There are the snow topped Alps in the background but for this morning they weren't as visible as earlier.  Novello village in the middle, Barolo village further right.

Stresa and panorama from the Botanical garden, half way on the funicular:

 

 

We had a bit bad luck with the weather; it was raining and cold in Italy, luckily for our day in Stresa the clouds were mostly behind the mountains to every direction.  In Piemonte it had been snowing the previous night and there was still some snow left -- meanwhile back at home in Finland they were enjoying the perfect sunshine and temperatures over +25C, with newspaper headlines "The weird world - heat in Finland, cold in Italy".  Our luck.

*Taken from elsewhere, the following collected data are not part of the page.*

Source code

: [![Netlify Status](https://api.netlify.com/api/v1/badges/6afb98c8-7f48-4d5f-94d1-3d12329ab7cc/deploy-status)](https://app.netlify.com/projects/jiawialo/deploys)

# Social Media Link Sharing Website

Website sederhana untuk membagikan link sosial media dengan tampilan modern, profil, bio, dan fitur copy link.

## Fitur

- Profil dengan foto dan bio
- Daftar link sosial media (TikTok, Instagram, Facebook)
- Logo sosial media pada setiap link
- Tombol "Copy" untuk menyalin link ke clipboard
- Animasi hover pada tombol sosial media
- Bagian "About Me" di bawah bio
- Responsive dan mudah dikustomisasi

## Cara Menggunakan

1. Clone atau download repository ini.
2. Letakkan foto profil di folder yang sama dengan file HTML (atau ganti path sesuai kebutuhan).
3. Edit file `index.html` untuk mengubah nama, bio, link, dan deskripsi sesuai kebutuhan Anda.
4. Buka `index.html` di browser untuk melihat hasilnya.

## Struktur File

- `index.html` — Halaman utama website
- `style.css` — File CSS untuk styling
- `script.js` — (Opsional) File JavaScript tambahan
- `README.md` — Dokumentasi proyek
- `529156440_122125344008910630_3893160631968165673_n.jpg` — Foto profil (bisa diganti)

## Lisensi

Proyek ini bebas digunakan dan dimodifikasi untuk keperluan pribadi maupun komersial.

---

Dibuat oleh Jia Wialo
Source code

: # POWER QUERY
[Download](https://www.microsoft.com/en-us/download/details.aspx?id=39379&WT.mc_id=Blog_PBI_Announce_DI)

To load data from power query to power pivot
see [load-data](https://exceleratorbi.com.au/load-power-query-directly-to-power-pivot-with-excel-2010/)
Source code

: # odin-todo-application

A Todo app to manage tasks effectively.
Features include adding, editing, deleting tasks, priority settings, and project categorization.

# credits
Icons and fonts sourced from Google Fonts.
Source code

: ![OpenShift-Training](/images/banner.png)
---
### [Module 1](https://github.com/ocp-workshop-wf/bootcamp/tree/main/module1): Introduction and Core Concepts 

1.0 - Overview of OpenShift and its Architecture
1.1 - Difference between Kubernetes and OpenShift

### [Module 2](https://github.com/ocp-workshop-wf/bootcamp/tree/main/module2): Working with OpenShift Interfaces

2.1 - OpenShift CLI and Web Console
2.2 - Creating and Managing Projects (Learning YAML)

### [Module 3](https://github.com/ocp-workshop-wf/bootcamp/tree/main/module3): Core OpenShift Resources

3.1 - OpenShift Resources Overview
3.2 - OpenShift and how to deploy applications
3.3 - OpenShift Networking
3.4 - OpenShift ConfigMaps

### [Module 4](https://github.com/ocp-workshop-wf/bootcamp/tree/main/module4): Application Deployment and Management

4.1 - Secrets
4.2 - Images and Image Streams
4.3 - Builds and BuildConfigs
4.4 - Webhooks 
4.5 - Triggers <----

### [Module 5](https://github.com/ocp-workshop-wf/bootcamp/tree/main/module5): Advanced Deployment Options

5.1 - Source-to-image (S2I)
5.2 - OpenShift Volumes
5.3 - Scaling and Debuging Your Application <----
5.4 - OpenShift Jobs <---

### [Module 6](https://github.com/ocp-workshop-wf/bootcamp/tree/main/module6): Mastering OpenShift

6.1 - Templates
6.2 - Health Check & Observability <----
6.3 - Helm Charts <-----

Shopping; Vicoloungo outlet was pretty basic, Serravalle outlet was pretty big and had some high-end brands as well.  Both had mostly -10..-20% off the list, some good finds.  The Place was more of a real outlet, small, built like a real stores, owned by Ermenegildo Zegna and as Zegna makes products for Gucci as well, Gucci was there too.  Up to 80% discounts on some items, including a pair of Gucci shoes I had to buy..  If one fits in the italian sizes and needs a suit, a must.

----------


## lmj

Thanks so much for the report, Petri!  As you know, by coincidence we'll be staying in the exact same hotels when we're in that area in a few weeks, looking forward to those beautiful views!

----------


## bto

and I'll be anticipating your reports and PICS, Lynn!!  This is a trip we want to make one day.

----------